::: Given entries
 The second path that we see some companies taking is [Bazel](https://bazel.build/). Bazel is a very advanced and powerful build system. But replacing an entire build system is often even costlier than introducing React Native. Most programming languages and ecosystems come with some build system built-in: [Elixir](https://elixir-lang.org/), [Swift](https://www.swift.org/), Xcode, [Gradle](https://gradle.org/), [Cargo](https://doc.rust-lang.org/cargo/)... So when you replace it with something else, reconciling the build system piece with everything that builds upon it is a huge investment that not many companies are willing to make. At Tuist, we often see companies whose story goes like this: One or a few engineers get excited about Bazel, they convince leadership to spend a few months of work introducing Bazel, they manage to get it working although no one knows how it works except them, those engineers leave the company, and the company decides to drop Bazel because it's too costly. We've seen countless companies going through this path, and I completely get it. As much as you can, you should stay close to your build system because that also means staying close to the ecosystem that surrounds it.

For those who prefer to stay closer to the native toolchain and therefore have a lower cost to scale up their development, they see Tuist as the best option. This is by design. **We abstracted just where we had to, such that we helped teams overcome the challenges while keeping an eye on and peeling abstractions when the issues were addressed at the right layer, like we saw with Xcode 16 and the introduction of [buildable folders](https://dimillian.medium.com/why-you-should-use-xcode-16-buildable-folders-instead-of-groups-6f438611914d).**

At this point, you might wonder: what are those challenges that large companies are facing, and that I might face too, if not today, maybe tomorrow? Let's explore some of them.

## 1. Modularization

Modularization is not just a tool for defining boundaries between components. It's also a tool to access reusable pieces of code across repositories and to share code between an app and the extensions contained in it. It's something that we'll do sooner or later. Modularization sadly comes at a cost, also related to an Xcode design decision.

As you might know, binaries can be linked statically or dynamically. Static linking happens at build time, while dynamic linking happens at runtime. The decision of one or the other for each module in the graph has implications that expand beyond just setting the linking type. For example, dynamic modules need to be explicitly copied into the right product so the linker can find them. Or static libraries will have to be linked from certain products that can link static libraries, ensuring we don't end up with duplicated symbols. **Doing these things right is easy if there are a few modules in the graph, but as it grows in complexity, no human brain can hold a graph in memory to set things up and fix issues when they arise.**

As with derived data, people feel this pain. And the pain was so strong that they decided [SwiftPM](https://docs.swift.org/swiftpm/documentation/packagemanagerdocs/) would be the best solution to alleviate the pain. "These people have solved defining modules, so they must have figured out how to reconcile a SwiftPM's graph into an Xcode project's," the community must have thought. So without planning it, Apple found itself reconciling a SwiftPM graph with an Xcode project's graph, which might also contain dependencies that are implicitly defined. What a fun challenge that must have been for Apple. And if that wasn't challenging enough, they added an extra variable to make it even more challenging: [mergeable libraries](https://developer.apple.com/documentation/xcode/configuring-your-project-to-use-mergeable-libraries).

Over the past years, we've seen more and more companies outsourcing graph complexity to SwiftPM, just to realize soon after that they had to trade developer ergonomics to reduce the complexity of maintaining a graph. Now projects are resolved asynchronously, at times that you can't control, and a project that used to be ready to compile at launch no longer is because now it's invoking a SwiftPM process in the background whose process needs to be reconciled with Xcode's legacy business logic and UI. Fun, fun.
::::::
::: Given entries
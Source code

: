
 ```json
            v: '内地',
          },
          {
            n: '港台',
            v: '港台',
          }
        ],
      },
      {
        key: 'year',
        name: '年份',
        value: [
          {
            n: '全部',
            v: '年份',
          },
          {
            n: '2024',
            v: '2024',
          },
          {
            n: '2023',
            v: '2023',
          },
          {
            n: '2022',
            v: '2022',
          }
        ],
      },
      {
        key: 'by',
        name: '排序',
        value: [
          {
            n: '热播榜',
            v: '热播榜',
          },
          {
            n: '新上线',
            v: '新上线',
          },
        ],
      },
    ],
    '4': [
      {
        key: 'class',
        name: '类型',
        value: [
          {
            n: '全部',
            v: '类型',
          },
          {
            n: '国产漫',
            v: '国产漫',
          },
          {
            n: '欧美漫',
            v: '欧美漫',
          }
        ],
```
::::::
Work required. Throughout the records above, find the lines in which the word "Modularization" appears and return them.

Solution.
## 1. Modularization
Modularization is not just a tool for defining boundaries between components. It's also a tool to access reusable pieces of code across repositories and to share code between an app and the extensions contained in it. It's something that we'll do sooner or later. Modularization sadly comes at a cost, also related to an Xcode design decision.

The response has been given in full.